神秘の行き先 信仰されるモノの箱庭
「もう離さないのですー!!」
「とてもポカポカ…。お日様…ここがおうち…学校行きたくないかも…」
翌日、大切そうに抱き抱えて離さない芽衣と心地よさそうに抱き抱えられ、芽衣の豊富な神秘でダメにされた冬華VS心配なのは分かるけどいい加減離しなさい!と叱る日穂と芽衣お姉ちゃん!私がいるから大丈夫でしょ!?と姉を諭す妹が繰り広げられていた。

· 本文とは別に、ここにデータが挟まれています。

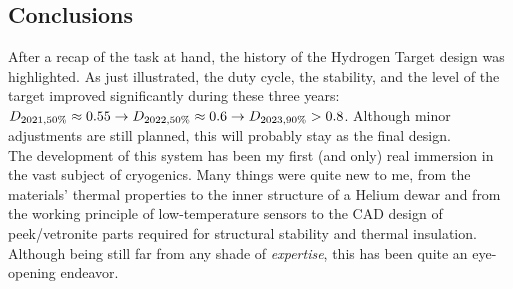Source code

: \begin{refsection}
\section{Conclusions}
    After a recap of the task at hand, the history of the Hydrogen Target design was highlighted. As just illustrated, the duty cycle, the stability, and the level of the target improved significantly during these three years: $D_{2021, 50\%}\approx 0.55 \rightarrow D_{2022, 50\%}\approx0.6 \rightarrow D_{2023, 90\%}>0.8$. Although minor adjustments are still planned, this will probably stay as the final design.\\

    \noindent
    The development of this system has been my first (and only) real immersion in the vast subject of cryogenics. 
    Many things were quite new to me, from the materials' thermal properties to the inner structure of a Helium dewar and from the working principle of low-temperature sensors to the CAD design of peek/vetronite parts required for structural stability and thermal insulation.
    Although being still far from any shade of \textit{expertise}, this has been quite an eye-opening endeavor.


\end{refsection}
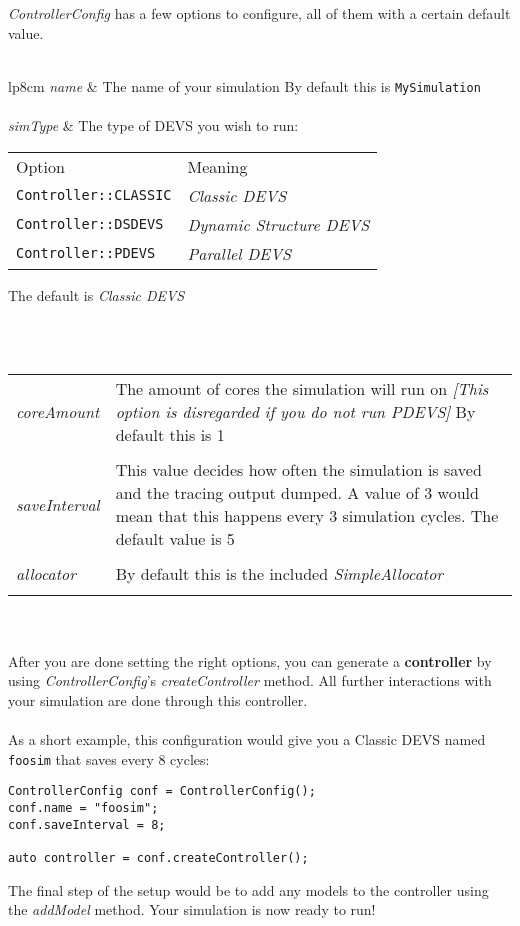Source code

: \textsl{ControllerConfig} has a few options to configure, all of them with a certain default value.
\\\\
\begin{tabular}{lp{8cm}}
\textit{name} & The name of your simulation \newline
				By default this is \texttt{MySimulation}
\\\\
\textit{simType} & The type of DEVS you wish to run:

	\begin{tabular}{l|l}
	\textsf{Option} & \textsf{Meaning} \\
	\texttt{Controller::CLASSIC} & \emph{Classic DEVS} \\
	\texttt{Controller::DSDEVS} & \emph{Dynamic Structure DEVS} \\
	\texttt{Controller::PDEVS} & \emph{Parallel DEVS} \\
	\end{tabular} \newline
	
	The default is \emph{Classic DEVS}
\\\\
\end{tabular}
\\
\begin{tabular}{lp{8cm}}
\textit{coreAmount} & The amount of cores the simulation will run on \newline
						\textit{[This option is disregarded if you do not run PDEVS]} \newline
						By default this is 1
\\\\
\textit{saveInterval} & This value decides how often the simulation is saved and the tracing output dumped. A value of 3 would mean that this happens every 3 simulation cycles. \newline
						The default value is 5
\\\\
\textit{allocator} & By default this is the included \textsl{SimpleAllocator}
\\\\
\end{tabular}\\
\\
After you are done setting the right options, you can generate a \textbf{controller} by using \textsl{ControllerConfig}'s \textsl{createController} method. All further interactions with your simulation are done through this controller.\\
\\
As a short example, this configuration would give you a Classic DEVS named \texttt{foosim} that saves every 8 cycles:
\begin{verbatim}
ControllerConfig conf = ControllerConfig();
conf.name = "foosim";
conf.saveInterval = 8;

auto controller = conf.createController();
\end{verbatim}
The final step of the setup would be to add any models to the controller using the \textsl{addModel} method. Your simulation is now ready to run!

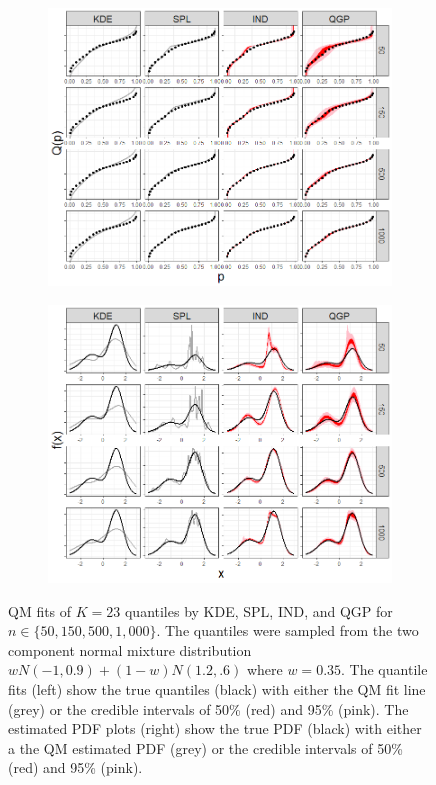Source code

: \documentclass[preprint,12pt,authoryear]{elsarticle}
\begin{document}
\begin{figure}
\centering
\begin{subfigure}{.5\textwidth}
  \centering
  \includegraphics[width=.95\linewidth]{Images/quants_gmix.png}
\end{subfigure}%
\begin{subfigure}{.5\textwidth}
  \centering
  \includegraphics[width=.95\linewidth]{Images/dens_gmix.png}
\end{subfigure}
\caption{QM fits of $K=23$ quantiles by KDE, SPL, IND, and QGP for $n \in \{50, 150, 500, 1{,}000\}$. The quantiles were sampled from the two component normal mixture distribution $w N(-1, 0.9) + (1-w)N(1.2, .6)$ where $w = 0.35$. The quantile fits (left) show the true quantiles (black) with either the QM fit line (grey) or the credible intervals of 50\% (red) and 95\% (pink). 
The estimated PDF plots (right) show the true PDF (black) with either a the QM estimated PDF (grey) or the credible intervals of 50\% (red) and 95\% (pink). }
\label{fig:gmix_fits}
\end{figure}
\end{document}

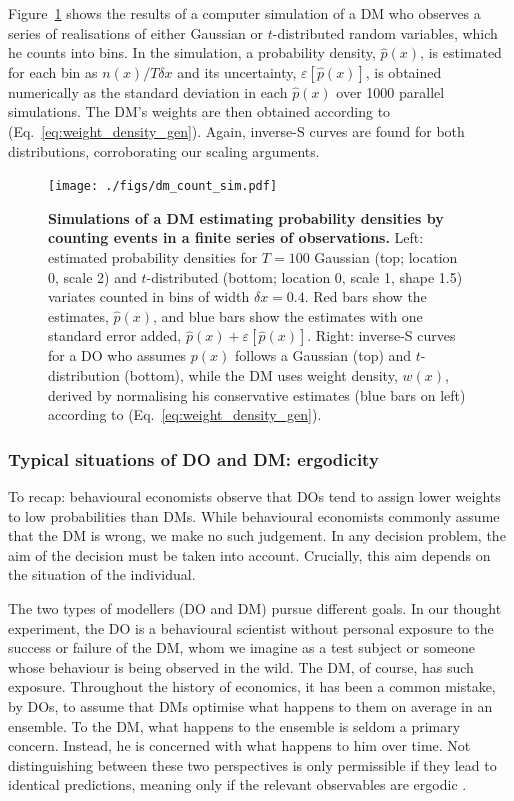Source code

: \documentclass[a4paper, 12pt]{article}
\newcommand{\eref}[1]{(Eq.~\ref{eq:#1})}
\newcommand{\flabel}[1]{\label{fig:#1}}
\newcommand{\Fref}[1]{Figure~\ref{fig:#1}}
\newcommand{\err}[1]{\varepsilon\left[#1\right]}
\newcommand{\phat}{\hat{p}}
\begin{document}
\Fref{dm_count_sim} shows the results of a computer simulation of a DM who observes a series of realisations of either Gaussian or $t$-distributed random variables, which he counts into bins. In the simulation, a probability density, $\phat(x)$, is estimated for each bin as $n(x)/T\delta x$ and its uncertainty, $\err{\phat(x)}$, is obtained numerically as the standard deviation in each $\phat(x)$ over 1000 parallel simulations. The DM's weights are then obtained according to \eref{weight_density_gen}. Again, inverse-S curves are found for both distributions, corroborating our scaling arguments.
\begin{figure}[!htb]
\centering
\texttt{[image: ./figs/dm\_count\_sim.pdf]}
\caption{\textbf{Simulations of a DM estimating probability densities by counting events in a finite series of observations.} Left: estimated probability densities for $T=100$ Gaussian (top; location 0, scale 2) and $t$-distributed (bottom; location 0, scale 1, shape 1.5) variates counted in bins of width $\delta x=0.4$. Red bars show the estimates, $\phat(x)$, and blue bars show the estimates with one standard error added, $\phat(x)+\err{\phat(x)}$. Right: inverse-S curves for a DO who assumes $p(x)$ follows a Gaussian (top) and $t$-distribution (bottom), while the DM uses weight density, $w(x)$, derived by normalising his conservative estimates (blue bars on left) according to \eref{weight_density_gen}.
}
\flabel{dm_count_sim}
\end{figure}

\subsubsection{Typical situations of DO and DM: ergodicity}
To recap: behavioural economists observe that DOs tend to assign lower weights to low probabilities than DMs. While behavioural economists commonly assume that the DM is wrong, we make no such judgement. In any decision problem, the aim of the decision must be taken into account. Crucially, this aim depends on the situation of the individual.

The two types of modellers (DO and DM) pursue different goals. In our thought experiment, the DO is a behavioural scientist without personal exposure to the success or failure of the DM, whom we imagine as a test subject or someone whose behaviour is being observed in the wild. The DM, of course, has such exposure. Throughout the history of economics, it has been a common mistake, by DOs, to assume that DMs optimise what happens to them on average in an ensemble. To the DM, what happens to the ensemble is seldom a primary concern. Instead, he is concerned with what happens to him over time. Not distinguishing between these two perspectives is only permissible if they lead to identical predictions, meaning only if the relevant observables are ergodic \parencite{Peters2019b}.
\end{document}
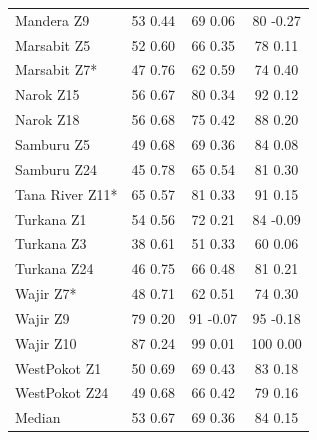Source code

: \documentclass[review]{elsarticle}
\begin{document}
\begin{table}
\begin{tabular}{l|ccc}
		Mandera Z9 & 53 0.44 & 69 0.06 & 80 -0.27 \\
		Marsabit Z5 & 52 0.60 & 66 0.35 & 78 0.11 \\
		Marsabit Z7* & 47 0.76 & 62 0.59 & 74 0.40 \\
		Narok Z15 & 56 0.67 & 80 0.34 & 92 0.12 \\
		Narok Z18 & 56 0.68 & 75 0.42 & 88 0.20 \\
		Samburu Z5 & 49 0.68 & 69 0.36 & 84 0.08 \\
		Samburu Z24 & 45 0.78 & 65 0.54 & 81 0.30 \\
		Tana River Z11* & 65 0.57 & 81 0.33 & 91 0.15 \\
		Turkana Z1 & 54 0.56 & 72 0.21 & 84 -0.09 \\
		Turkana Z3 & 38 0.61 & 51 0.33 & 60 0.06 \\
		Turkana Z24 & 46 0.75 & 66 0.48 & 81 0.21 \\
		Wajir Z7* & 48 0.71 & 62 0.51 & 74 0.30 \\
		Wajir Z9 & 79 0.20 & 91 -0.07 & 95 -0.18 \\
		Wajir Z10 & 87 0.24 & 99 0.01 & 100 0.00 \\
		WestPokot Z1 & 50 0.69 & 69 0.43 & 83 0.18 \\
		WestPokot Z24 & 49 0.68 & 66 0.42 & 79 0.16 \\
		\bottomrule
		Median & 53 0.67 & 69 0.36 & 84 0.15 \\
		\bottomrule
	\end{tabular}
\end{table}
\end{document}
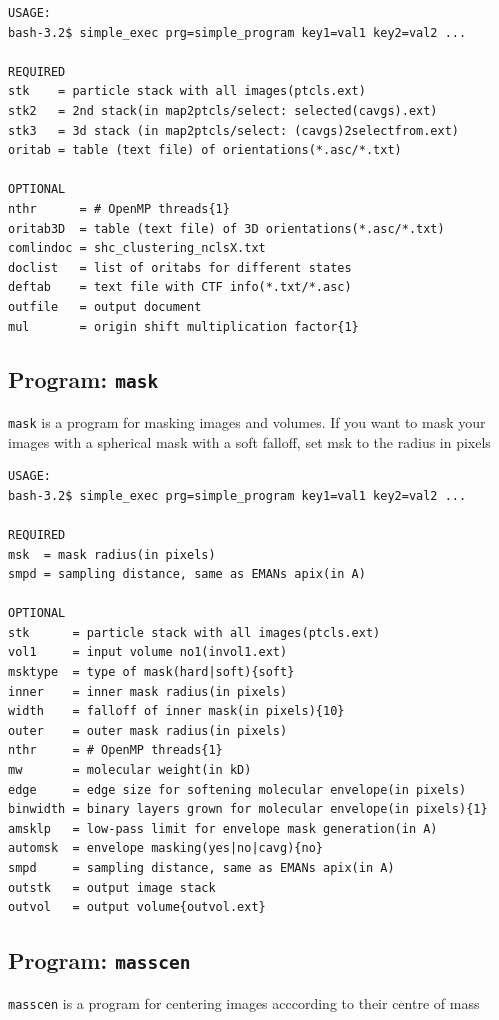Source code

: \documentclass[a4paper,11pt]{article}
\newcommand{\prgname}[1]{\textcolor{NavyBlue}{\texttt{#1}}}
\begin{document}
\begin{verbatim}
USAGE:
bash-3.2$ simple_exec prg=simple_program key1=val1 key2=val2 ...

REQUIRED
stk    = particle stack with all images(ptcls.ext)
stk2   = 2nd stack(in map2ptcls/select: selected(cavgs).ext)
stk3   = 3d stack (in map2ptcls/select: (cavgs)2selectfrom.ext)
oritab = table (text file) of orientations(*.asc/*.txt)

OPTIONAL
nthr      = # OpenMP threads{1}
oritab3D  = table (text file) of 3D orientations(*.asc/*.txt)
comlindoc = shc_clustering_nclsX.txt
doclist   = list of oritabs for different states
deftab    = text file with CTF info(*.txt/*.asc)
outfile   = output document
mul       = origin shift multiplication factor{1}
\end{verbatim}

\subsection{Program: \prgname{mask}}
\label{mask}
\prgname{mask} is a program for masking images and volumes. If you want to mask your images with a spherical mask with a soft falloff, set msk to the radius in pixels

\begin{verbatim}
USAGE:
bash-3.2$ simple_exec prg=simple_program key1=val1 key2=val2 ...

REQUIRED
msk  = mask radius(in pixels)
smpd = sampling distance, same as EMANs apix(in A)

OPTIONAL
stk      = particle stack with all images(ptcls.ext)
vol1     = input volume no1(invol1.ext)
msktype  = type of mask(hard|soft){soft}
inner    = inner mask radius(in pixels)
width    = falloff of inner mask(in pixels){10}
outer    = outer mask radius(in pixels)
nthr     = # OpenMP threads{1}
mw       = molecular weight(in kD)
edge     = edge size for softening molecular envelope(in pixels)
binwidth = binary layers grown for molecular envelope(in pixels){1}
amsklp   = low-pass limit for envelope mask generation(in A)
automsk  = envelope masking(yes|no|cavg){no}
smpd     = sampling distance, same as EMANs apix(in A)
outstk   = output image stack
outvol   = output volume{outvol.ext}
\end{verbatim}

\subsection{Program: \prgname{masscen}}
\label{masscen}
\prgname{masscen} is a program for centering images acccording to their centre of mass
\end{document}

結局は見かねた小梅と遥によって芽衣ちゃん特攻の存在が自警団に混じってやっていた通学路の警備とその盗撮から連れてこられ、芽衣をあぐらの上に乗せて特盛プリンアラモードを食べさせることで無力化が図られた。
「変わったわね…芽衣ちゃん…」
「お姉ちゃんは割と本来あんなものだけど…?」
「妹が出来てから少し大人になったなーとは思ってました。たまに漏れてましたけど」
良く六花お姉ちゃんの独占を我慢してたよねー、まさか恋人という立ち位置にされるとは思わなかったねと和やかに談笑する姉妹に芽衣ちゃんはそんな扱いされているのね…と日穂はつぶやくと、
「まぁー芽衣お姉ちゃんはアイドルというかねー」
「貢がれるのに抵抗は無いけど当たり前とは思ってない様ですし、甘やかされる分ネガティブに自分を評価するし、何より欲張りの癖に臆病ですからね。中学生時代は信頼出来る人間が褒めたり肯定しないと良くない妄想のドツボにハマってメンタルブレイクしましたし…」
「全てが受け身な芽衣お姉ちゃんが積極的に動く様になったのは成長したから?」
「誰かさんへの愛じゃないかしら…?」
あの子めんどくさいのね…と日穂が言うと、あくまで信頼してないとそんな姿は見せないから間宮先輩はもう手遅れですと仲間を見るように言う。
「全く困った妹達だわ…」
日穂は目を伏せしょうがないわね…と微笑んだ。
夕方、芽衣は冬華を伸ばした足の間に入れて座り、ニコニコと音読の宿題を聞いていた。
「はなまるなのですー♪」
「えへへ…」
「「くっ!可愛い…!!」」
ほわほわ空間に実姉2人は悶え床に崩れる。メイちゃんが待ち焦がれた庇護すべき存在に姉らしさが芽生え出してる…!と床に倒れる姉と、芽衣ちゃんのほわほわオーラに堕ちてるうちの妹可愛い!と陰から見てる姉。日穂・小梅コンビはドア前で幸せそうに「とうとしゅぎ」等と寝言を言っていた居候共を結局本邸で間に合ったので2人の家となった離れの居候部屋に投げ込んでから、キッチンで1人じゃ厳しいよねー、そうじゃの…本当に…亜希が来てくれんかったらどうなっておったか…と会話しながら調理器具を片付けている主婦2人を労うと、遥の肩を小梅が叩いて夕食を取ろうと誘い、日穂は六花を蹴る。そして年少の妹達の宿題を中断させ、席に付かせる。
「…妹分への扱いですか?これ」
「バカをしているのを正すのも姉の仕事よね?」
「「いつの間にかご飯ができてる…」」
割と強く蹴られた事でぶーたれる六花と何を言ってるのかしらと呆れ顔の日穂、離れの部屋に投げ込まれていた2人が席に着くと、全員で手を合わせて『いただきます』と言う。それまでは椿の手伝いを持ち回りでやっていたが、芽衣と小梅は戦力外な為割と忙しく動き回っている3人が手伝っていない日は燃え尽きていた椿は今や生き生きとしている。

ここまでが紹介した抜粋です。